The Supreme Court has finally agreed to hear four appeals of lawsuits challenging state bans on same-sex marriage — Michigan, Ohio, Kentucky and Tennessee. The court waited until there was a circuit split, which happened when the 6th Circuit upheld the bans in those states late last year.
The justices ordered that the parties to the cases address two questions in their legal briefs: whether the Constitution requires states to issue marriage licenses to same-sex couples, and whether states must recognize same-sex marriages performed in other states where they are legal.
Advocates have called gay marriage the modern era’s most pressing civil rights issue, and the court’s action could mark the culmination of an unprecedented upheaval in public opinion and the nation’s jurisprudence.
The nation’s first same-sex marriage, the result of a Massachusetts court decision, took place less than 11 years ago. Now, more than 70 percent of Americans live in states where gay couples are allowed to marry, according to estimates.
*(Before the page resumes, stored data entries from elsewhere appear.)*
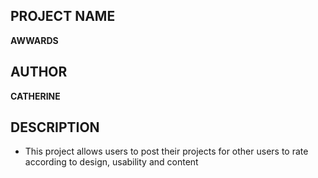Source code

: ## PROJECT NAME 
**AWWARDS**


## AUTHOR 
**CATHERINE**

## DESCRIPTION
- This project allows users to post their projects for other users to rate according to design, usability and content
The fact that the Michigan case is included is a very good sign. That case involves children more directly than most such cases as the plaintiffs are seeking to overturn the ban in order to adopt each other’s children. That is an arrow aimed directly at Justice Kennedy, whose majority opinion in the Windsor in 2012 was heavily focused on the impact on children, saying that refusal to recognize their parents’ marriages humiliates children.
My prediction remains the same: At the end of June this year, the Supreme Court will declare all such laws unconstitutional under the Equal Protection Clause and we will finally have marriage equality nationwide. And then the heads of bigots all over the will asplode. And then I’ll laugh. A lot.